(Excerpts from a dataset)
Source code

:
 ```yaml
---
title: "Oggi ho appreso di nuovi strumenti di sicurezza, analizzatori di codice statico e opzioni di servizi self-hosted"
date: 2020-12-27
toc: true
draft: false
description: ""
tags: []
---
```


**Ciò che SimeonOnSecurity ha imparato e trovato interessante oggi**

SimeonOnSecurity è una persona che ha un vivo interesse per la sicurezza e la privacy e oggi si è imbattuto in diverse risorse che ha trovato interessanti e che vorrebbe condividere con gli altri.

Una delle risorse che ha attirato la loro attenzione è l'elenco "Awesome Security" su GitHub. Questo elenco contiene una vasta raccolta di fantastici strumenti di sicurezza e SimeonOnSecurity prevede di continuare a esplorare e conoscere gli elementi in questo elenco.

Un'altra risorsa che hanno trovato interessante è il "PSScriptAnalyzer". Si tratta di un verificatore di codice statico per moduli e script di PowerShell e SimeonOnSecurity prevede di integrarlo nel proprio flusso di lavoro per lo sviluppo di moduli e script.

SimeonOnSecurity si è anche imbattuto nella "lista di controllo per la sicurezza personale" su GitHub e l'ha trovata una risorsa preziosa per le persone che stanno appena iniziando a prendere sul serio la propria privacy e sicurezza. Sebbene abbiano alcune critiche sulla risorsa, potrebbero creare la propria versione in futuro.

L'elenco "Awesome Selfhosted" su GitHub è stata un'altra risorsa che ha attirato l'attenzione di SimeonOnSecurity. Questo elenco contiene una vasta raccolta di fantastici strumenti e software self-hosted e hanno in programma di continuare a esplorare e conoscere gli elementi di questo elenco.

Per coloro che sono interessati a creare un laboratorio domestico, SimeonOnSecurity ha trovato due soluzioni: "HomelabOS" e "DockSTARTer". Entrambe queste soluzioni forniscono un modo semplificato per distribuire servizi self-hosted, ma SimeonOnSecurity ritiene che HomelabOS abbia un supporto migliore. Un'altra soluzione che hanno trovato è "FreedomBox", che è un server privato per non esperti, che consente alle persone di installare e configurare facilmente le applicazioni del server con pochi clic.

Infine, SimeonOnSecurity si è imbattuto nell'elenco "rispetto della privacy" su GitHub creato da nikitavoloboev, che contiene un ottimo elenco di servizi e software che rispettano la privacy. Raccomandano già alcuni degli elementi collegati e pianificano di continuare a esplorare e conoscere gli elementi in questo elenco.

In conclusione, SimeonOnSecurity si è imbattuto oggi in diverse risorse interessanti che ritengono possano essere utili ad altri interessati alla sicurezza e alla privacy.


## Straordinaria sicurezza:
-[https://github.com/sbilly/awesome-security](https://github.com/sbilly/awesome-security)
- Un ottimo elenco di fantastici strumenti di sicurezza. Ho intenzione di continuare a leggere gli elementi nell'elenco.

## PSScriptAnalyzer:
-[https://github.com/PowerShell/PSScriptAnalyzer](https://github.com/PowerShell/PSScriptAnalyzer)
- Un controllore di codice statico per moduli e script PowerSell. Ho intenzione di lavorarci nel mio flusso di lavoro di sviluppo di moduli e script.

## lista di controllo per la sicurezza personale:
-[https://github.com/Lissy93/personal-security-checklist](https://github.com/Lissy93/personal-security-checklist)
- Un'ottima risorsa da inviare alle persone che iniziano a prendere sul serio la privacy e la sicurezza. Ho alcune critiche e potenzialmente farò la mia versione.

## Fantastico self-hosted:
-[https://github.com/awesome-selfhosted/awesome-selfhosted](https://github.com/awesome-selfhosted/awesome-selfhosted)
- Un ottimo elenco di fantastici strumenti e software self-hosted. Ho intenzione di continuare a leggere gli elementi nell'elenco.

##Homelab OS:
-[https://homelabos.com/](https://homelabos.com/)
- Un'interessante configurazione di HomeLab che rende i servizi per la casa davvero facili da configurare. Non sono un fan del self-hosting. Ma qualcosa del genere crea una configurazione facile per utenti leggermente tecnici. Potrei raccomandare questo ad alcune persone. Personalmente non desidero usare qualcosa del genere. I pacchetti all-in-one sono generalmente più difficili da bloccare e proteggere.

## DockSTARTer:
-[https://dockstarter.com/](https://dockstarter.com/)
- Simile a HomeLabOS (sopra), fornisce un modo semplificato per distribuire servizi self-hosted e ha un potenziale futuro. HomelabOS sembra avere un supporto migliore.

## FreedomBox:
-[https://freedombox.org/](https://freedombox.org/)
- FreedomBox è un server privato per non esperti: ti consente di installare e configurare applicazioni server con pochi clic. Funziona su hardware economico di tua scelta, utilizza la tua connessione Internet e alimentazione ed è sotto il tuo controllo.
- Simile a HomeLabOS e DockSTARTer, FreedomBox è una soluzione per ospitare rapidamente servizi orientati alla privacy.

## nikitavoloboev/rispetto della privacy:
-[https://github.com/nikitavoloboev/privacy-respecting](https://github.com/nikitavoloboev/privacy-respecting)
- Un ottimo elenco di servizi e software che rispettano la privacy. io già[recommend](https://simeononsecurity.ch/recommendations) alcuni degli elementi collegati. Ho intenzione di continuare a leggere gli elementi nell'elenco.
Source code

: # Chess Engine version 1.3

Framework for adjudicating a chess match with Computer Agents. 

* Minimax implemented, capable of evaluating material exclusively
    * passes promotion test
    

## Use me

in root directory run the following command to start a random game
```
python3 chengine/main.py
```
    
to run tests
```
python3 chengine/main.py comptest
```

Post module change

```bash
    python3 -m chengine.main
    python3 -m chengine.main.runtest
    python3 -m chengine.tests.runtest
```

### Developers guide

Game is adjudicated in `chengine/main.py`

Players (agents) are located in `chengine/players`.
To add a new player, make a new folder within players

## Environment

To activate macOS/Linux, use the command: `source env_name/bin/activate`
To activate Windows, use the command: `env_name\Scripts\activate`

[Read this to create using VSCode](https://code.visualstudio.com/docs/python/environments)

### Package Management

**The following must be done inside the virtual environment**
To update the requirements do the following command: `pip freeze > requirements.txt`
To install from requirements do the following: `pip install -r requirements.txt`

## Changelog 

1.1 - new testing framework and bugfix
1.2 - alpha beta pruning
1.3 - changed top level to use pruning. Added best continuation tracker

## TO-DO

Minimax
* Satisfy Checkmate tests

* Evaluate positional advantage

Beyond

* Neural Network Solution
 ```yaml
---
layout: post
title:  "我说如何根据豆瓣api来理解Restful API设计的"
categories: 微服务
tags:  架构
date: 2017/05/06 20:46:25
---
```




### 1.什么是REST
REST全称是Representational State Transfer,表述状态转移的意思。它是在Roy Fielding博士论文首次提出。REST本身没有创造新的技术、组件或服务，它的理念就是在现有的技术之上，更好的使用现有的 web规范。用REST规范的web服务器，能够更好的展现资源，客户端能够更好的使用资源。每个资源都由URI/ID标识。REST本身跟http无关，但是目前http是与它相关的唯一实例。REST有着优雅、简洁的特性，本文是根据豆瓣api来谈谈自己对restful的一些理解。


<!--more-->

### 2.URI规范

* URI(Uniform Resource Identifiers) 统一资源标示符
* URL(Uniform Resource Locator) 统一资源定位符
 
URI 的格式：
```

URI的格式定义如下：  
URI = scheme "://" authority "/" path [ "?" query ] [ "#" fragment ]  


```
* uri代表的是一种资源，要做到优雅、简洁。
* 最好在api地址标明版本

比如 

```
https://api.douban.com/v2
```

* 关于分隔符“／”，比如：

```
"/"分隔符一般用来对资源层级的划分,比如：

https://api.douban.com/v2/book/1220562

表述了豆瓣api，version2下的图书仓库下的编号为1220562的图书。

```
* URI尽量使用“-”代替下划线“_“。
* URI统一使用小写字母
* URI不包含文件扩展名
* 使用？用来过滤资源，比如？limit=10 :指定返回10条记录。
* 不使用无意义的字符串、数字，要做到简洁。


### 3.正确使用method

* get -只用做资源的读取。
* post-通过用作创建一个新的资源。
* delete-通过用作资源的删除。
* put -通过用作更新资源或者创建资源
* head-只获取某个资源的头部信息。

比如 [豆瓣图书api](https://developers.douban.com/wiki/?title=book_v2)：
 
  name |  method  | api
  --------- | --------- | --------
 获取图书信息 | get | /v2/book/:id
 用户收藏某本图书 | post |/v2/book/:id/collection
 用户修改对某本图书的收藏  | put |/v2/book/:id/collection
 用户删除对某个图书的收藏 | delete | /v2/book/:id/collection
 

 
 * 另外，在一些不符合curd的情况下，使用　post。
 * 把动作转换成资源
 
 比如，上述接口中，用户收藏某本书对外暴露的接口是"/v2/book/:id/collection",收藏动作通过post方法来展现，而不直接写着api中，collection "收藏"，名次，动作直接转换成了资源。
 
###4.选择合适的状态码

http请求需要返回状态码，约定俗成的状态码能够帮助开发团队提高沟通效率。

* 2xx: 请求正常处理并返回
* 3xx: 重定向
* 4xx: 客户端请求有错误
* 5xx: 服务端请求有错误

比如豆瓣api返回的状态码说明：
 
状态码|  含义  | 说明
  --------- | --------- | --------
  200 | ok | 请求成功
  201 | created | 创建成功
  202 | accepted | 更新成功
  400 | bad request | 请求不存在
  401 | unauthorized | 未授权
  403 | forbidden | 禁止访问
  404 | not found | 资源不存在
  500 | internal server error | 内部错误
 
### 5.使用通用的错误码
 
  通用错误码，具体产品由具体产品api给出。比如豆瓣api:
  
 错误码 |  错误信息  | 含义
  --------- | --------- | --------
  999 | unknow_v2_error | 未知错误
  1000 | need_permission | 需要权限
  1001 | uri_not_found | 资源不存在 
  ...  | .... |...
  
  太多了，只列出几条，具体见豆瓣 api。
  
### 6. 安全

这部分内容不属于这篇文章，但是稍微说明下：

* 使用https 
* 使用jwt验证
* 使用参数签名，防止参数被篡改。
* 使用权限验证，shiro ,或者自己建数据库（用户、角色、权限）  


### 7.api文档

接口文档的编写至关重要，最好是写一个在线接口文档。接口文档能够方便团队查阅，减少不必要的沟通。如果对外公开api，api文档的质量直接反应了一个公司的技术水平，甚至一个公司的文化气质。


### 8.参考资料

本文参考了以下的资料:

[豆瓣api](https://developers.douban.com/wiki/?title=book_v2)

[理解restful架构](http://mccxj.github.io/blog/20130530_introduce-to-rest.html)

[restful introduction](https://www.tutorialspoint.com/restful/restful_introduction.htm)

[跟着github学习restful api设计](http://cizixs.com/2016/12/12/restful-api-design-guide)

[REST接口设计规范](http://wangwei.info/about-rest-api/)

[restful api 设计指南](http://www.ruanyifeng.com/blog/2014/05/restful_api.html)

**PROBLEM REQUIREMENTS**. Match on "wiki" and report each line of the data above that has it.

**WRITTEN SOLUTION**.
比如 [豆瓣图书api](https://developers.douban.com/wiki/?title=book_v2)：
[豆瓣api](https://developers.douban.com/wiki/?title=book_v2)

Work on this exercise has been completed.